__What you should do__. Every line from the start of the data through the line containing "- 비연결성 : 데이터" should be retyped exactly; the pictures should not.

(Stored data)

****************************************

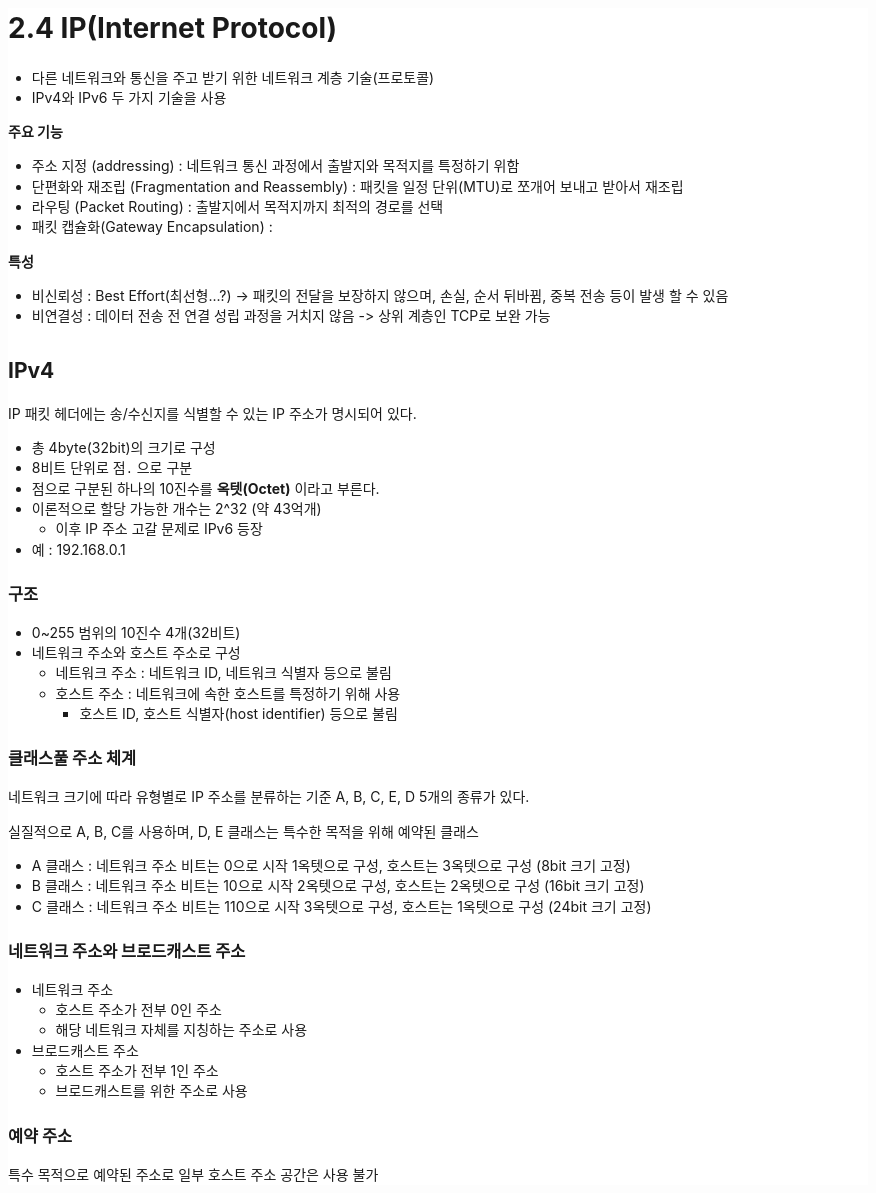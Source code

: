 # 2.4 IP(Internet Protocol)
- 다른 네트워크와 통신을 주고 받기 위한 네트워크 계층 기술(프로토콜)
- IPv4와 IPv6 두 가지 기술을 사용

**주요 기능**
- 주소 지정 (addressing) : 네트워크 통신 과정에서 출발지와 목적지를 특정하기 위함
- 단편화와 재조립 (Fragmentation and Reassembly) : 패킷을 일정 단위(MTU)로 쪼개어 보내고 받아서 재조립
- 라우팅 (Packet Routing) : 출발지에서 목적지까지 최적의 경로를 선택
- 패킷 캡슐화(Gateway Encapsulation) : 

**특성**
- 비신뢰성 : Best Effort(최선형...?) -> 패킷의 전달을 보장하지 않으며, 손실, 순서 뒤바뀜, 중복 전송 등이 발생 할 수 있음
- 비연결성 : 데이터 전송 전 연결 성립 과정을 거치지 않음 -> 상위 계층인 TCP로 보완 가능

## IPv4
IP 패킷 헤더에는 송/수신지를 식별할 수 있는 IP 주소가 명시되어 있다.

- 총 4byte(32bit)의 크기로 구성
- 8비트 단위로 점`.` 으로 구분
- 점으로 구분된 하나의 10진수를 **옥텟(Octet)** 이라고 부른다.
- 이론적으로 할당 가능한 개수는 2^32 (약 43억개) 
	- 이후 IP 주소 고갈 문제로 IPv6 등장
- 예 : 192.168.0.1


### 구조
- 0~255 범위의 10진수 4개(32비트) 
- 네트워크 주소와 호스트 주소로 구성
	- 네트워크 주소 : 네트워크 ID, 네트워크 식별자 등으로 불림
	- 호스트 주소 : 네트워크에 속한 호스트를 특정하기 위해 사용 
		- 호스트 ID, 호스트 식별자(host identifier) 등으로 불림

### 클래스풀 주소 체계
네트워크 크기에 따라 유형별로 IP 주소를 분류하는 기준
A, B, C, E, D 5개의 종류가 있다.

실질적으로 A, B, C를 사용하며, D, E 클래스는 특수한 목적을 위해 예약된 클래스
- A 클래스 : 네트워크 주소 비트는 0으로 시작 1옥텟으로 구성, 호스트는 3옥텟으로 구성 (8bit 크기 고정)
- B 클래스 : 네트워크 주소 비트는 10으로 시작 2옥텟으로 구성, 호스트는 2옥텟으로 구성 (16bit 크기 고정)
- C 클래스 : 네트워크 주소 비트는 110으로 시작 3옥텟으로 구성, 호스트는 1옥텟으로 구성 (24bit 크기 고정)


### 네트워크 주소와 브로드캐스트 주소
- 네트워크 주소
	- 호스트 주소가 전부 0인 주소
	- 해당 네트워크 자체를 지칭하는 주소로 사용
- 브로드캐스트 주소
	- 호스트 주소가 전부 1인 주소
	- 브로드캐스트를 위한 주소로 사용

### 예약 주소
특수 목적으로 예약된 주소로 일부 호스트 주소 공간은 사용 불가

****************************************

__Answer space__.
Source code

: # 2.4 IP(Internet Protocol)
- 다른 네트워크와 통신을 주고 받기 위한 네트워크 계층 기술(프로토콜)
- IPv4와 IPv6 두 가지 기술을 사용

**주요 기능**
- 주소 지정 (addressing) : 네트워크 통신 과정에서 출발지와 목적지를 특정하기 위함
- 단편화와 재조립 (Fragmentation and Reassembly) : 패킷을 일정 단위(MTU)로 쪼개어 보내고 받아서 재조립
- 라우팅 (Packet Routing) : 출발지에서 목적지까지 최적의 경로를 선택
- 패킷 캡슐화(Gateway Encapsulation) : 

**특성**
- 비신뢰성 : Best Effort(최선형...?) -> 패킷의 전달을 보장하지 않으며, 손실, 순서 뒤바뀜, 중복 전송 등이 발생 할 수 있음
- 비연결성 : 데이터 전송 전 연결 성립 과정을 거치지 않음 -> 상위 계층인 TCP로 보완 가능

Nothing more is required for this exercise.